The insertion of the dSpacer at central position (AQ3), instead, hinders the complete quadruplex association, as demonstrated by the 1D spectrum of the sample, acquired at 25°C after several weeks of annealing at 5°C, as the other quadruplexes. Indeed, this spectrum shows mainly 12 signals in the range between 7.0 and 8.5 p.p.m., and only primarily four imino peaks in the region 10.8–11.8 p.p.m. Raising the temperature to 80°C, the lowest six signals gradually increased in intensity, whereas the other six, along with the four imino peaks, progressively disappeared (data not shown). Thus, at 80°C only six signals were present in the aromatic region of the 1D spectrum, while no imino peak was present. This datum clearly shows that, in this condition, AQ3 is completely unstructured, while at 25°C the quadruplex structure is in equilibrium with its single strand.

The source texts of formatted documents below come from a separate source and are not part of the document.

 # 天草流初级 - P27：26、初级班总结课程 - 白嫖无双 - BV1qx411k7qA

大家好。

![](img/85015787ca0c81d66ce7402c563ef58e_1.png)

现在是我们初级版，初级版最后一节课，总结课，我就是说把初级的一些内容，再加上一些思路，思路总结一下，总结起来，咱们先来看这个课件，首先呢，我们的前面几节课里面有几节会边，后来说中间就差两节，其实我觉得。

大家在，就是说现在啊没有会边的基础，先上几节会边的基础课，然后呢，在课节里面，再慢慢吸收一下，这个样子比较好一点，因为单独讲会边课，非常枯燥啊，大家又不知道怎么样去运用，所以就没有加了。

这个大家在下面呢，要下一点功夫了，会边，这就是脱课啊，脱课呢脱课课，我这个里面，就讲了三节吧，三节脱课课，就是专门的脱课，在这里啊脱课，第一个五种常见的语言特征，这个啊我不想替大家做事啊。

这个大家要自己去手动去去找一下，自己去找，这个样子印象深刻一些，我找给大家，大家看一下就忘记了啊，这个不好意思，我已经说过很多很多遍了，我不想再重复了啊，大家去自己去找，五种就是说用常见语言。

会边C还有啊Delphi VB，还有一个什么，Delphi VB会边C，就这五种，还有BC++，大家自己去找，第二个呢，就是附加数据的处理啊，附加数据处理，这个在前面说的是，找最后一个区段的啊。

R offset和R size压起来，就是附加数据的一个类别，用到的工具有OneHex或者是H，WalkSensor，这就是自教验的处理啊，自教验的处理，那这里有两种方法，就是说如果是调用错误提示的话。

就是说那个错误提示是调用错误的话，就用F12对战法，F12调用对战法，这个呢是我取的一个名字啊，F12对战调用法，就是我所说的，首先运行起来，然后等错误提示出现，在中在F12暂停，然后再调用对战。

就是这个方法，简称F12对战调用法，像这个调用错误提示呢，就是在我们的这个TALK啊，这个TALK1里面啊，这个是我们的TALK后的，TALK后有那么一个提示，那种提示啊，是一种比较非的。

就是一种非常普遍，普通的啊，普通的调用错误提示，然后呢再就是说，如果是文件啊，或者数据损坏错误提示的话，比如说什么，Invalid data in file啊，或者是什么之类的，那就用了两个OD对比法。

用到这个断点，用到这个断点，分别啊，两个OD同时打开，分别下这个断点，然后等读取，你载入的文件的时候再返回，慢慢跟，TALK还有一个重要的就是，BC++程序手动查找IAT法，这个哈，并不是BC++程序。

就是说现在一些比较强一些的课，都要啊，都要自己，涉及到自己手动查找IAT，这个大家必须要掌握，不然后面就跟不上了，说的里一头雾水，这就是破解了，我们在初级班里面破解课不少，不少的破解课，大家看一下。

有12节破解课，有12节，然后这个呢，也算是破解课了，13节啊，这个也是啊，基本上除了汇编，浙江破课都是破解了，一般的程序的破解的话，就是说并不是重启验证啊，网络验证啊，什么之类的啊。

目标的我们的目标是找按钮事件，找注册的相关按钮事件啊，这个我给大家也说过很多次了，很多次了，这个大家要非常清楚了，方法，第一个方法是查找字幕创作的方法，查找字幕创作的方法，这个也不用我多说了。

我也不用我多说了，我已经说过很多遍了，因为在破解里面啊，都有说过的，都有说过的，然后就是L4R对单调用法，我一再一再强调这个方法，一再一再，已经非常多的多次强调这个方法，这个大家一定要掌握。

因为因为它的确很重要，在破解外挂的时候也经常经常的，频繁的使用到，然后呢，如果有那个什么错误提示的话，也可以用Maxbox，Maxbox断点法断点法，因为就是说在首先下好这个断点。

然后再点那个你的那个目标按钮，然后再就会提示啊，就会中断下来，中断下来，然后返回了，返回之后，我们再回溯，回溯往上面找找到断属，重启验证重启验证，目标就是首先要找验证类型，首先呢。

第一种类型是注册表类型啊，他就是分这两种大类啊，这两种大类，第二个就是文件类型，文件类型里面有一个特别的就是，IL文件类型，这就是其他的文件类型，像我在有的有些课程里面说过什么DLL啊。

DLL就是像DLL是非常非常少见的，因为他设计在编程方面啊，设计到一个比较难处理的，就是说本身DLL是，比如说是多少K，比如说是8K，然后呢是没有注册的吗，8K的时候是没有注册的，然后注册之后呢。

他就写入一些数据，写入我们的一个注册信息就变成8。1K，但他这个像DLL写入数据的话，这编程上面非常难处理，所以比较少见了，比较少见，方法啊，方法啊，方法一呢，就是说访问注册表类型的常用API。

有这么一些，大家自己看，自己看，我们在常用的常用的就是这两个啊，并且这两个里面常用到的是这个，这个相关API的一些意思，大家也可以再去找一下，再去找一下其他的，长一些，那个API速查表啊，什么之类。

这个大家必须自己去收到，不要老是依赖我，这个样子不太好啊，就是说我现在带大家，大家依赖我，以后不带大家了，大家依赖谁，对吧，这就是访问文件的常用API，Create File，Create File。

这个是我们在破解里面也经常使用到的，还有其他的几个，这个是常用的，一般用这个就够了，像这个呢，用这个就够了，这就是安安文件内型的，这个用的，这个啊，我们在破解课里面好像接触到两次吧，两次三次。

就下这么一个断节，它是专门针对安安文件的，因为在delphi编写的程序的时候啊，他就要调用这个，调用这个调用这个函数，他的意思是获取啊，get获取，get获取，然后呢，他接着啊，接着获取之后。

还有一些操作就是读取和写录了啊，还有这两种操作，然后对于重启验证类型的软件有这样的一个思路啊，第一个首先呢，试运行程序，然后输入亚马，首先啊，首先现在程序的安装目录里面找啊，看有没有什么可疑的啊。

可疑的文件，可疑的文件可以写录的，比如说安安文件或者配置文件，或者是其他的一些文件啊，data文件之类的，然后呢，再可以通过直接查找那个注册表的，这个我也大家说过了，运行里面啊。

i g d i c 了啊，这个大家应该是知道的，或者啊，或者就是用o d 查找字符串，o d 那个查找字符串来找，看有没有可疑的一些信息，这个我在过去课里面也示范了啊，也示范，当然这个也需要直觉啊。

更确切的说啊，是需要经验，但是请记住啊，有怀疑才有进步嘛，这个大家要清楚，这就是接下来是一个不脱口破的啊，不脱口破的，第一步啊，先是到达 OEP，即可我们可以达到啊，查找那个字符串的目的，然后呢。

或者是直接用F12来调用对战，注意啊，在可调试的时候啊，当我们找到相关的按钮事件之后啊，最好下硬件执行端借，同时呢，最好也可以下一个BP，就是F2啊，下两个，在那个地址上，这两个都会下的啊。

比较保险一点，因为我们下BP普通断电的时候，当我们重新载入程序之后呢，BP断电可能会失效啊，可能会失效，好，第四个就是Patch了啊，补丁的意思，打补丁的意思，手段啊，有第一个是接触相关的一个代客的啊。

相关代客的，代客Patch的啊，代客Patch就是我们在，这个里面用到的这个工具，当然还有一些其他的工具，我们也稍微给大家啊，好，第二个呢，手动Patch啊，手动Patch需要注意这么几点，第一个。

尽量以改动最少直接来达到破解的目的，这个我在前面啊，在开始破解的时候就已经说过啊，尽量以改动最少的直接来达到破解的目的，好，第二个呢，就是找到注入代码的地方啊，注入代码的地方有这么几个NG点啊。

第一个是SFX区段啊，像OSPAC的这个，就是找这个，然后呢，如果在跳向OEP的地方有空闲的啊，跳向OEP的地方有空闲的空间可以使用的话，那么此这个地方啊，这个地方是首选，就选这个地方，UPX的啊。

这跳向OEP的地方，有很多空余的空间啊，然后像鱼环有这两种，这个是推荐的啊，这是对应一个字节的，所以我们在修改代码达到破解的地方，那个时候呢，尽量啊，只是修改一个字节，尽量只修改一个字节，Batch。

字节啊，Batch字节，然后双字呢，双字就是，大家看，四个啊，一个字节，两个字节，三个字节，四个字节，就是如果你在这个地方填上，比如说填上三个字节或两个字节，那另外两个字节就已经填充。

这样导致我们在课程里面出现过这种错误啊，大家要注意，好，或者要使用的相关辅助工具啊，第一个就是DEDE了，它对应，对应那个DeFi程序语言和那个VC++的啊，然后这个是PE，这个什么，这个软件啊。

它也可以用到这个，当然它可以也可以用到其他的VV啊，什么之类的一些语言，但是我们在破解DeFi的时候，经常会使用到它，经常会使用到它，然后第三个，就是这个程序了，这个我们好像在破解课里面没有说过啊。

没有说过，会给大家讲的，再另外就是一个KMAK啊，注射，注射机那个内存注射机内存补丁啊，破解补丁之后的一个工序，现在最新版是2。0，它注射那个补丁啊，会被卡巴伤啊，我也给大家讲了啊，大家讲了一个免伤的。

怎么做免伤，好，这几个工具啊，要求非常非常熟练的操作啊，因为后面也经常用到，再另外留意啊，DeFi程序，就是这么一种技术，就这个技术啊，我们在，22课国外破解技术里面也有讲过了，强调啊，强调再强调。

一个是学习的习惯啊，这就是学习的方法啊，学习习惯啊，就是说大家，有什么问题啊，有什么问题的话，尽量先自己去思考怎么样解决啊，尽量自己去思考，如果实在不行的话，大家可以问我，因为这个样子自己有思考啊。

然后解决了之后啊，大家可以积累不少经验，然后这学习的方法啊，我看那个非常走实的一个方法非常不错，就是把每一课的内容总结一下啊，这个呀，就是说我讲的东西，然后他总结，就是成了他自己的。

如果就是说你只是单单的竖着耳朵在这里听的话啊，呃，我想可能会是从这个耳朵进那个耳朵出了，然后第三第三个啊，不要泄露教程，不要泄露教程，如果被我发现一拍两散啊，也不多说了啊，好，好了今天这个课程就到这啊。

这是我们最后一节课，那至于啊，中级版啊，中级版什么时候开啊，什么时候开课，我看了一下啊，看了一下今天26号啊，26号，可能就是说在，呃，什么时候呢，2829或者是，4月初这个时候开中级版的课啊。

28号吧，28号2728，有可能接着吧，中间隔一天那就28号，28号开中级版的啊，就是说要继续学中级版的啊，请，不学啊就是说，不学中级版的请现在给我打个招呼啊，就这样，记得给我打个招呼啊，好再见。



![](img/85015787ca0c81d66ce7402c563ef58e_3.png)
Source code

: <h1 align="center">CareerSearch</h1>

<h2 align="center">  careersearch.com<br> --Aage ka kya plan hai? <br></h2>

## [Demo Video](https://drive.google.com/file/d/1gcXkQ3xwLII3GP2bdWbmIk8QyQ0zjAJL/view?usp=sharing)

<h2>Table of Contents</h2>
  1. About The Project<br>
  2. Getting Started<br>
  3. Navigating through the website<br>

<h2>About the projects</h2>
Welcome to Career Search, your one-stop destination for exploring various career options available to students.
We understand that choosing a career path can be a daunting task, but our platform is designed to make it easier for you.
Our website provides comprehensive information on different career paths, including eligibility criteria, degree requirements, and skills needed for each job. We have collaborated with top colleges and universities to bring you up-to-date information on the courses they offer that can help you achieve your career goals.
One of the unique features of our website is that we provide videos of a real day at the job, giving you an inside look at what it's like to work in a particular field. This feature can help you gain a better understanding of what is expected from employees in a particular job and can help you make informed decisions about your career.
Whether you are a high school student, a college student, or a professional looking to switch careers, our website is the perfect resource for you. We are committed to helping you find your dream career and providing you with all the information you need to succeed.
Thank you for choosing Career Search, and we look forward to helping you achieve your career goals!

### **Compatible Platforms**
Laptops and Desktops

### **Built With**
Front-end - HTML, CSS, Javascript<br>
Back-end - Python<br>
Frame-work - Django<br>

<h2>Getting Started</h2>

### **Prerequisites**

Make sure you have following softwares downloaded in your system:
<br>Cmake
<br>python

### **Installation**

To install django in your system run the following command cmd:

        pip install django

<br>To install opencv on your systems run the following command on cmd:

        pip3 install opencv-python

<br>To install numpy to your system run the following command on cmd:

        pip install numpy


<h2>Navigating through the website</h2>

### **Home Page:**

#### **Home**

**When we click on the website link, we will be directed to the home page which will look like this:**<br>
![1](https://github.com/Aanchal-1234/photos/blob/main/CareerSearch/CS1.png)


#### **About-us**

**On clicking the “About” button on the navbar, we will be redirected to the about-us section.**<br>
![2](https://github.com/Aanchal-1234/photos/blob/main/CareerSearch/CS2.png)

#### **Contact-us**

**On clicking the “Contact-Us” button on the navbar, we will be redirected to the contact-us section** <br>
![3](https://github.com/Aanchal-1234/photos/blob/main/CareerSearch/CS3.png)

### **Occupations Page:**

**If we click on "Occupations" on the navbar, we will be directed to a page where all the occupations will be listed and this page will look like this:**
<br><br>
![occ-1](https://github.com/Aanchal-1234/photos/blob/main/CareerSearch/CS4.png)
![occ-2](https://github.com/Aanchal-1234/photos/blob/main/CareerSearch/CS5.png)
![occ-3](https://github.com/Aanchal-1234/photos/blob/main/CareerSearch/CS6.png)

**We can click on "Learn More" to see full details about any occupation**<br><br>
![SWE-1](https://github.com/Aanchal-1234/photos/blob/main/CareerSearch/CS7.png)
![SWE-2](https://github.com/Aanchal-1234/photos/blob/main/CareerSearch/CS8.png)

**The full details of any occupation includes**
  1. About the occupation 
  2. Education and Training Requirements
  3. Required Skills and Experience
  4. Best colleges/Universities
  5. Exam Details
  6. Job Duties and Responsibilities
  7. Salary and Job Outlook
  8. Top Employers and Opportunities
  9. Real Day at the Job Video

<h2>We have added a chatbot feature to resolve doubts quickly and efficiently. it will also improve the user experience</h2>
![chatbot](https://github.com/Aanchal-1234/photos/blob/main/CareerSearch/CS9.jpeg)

The behaviour of AQ4 appears relatively more complicated since its 1D spectrum shows an exceeding number of signals, probably due to the presence of several quadruplex species in solution that has made difficult the complete assignment of the main one. However, in spite of the structural heterogeneity observed, the NOESY spectrum showed rather dispersed cross-peaks that allowed us to assign most of the non-exchangeable protons following the standard procedures (Supplementary Tables), although signals become more weak and less defined for the G-tetrads in proximity of the dSpacer step.
As regards AQ5, its 1D proton spectrum shows that it forms a major quadruplex structure, whose signals are affected by severe line broadening and partial overlapping if compared with the other complexes. This datum suggests that the complex is characterized by a conformational flexibility that becomes more significant for the portions of the molecule close to the dSpacer unit.
Gel electrophoresis
In order to estimate the molecularity of the complexes, we performed a PAGE of all samples compared with the quadruplex [d(TGGGGT)]4 (Supplementary Figure S1). The migration of all non-denaturated samples of the dS-ODNs appears undoubtedly slower than those of the corresponding single strands, clearly showing the presence of multimolecular complexes. Furthermore, their electrophoretic motilities are quite comparable to that of [d(TGGGGT)]4 suggesting the formation of complexes with the same molecularity. More importantly, for all samples, no structures larger than quadruplexes could be detected.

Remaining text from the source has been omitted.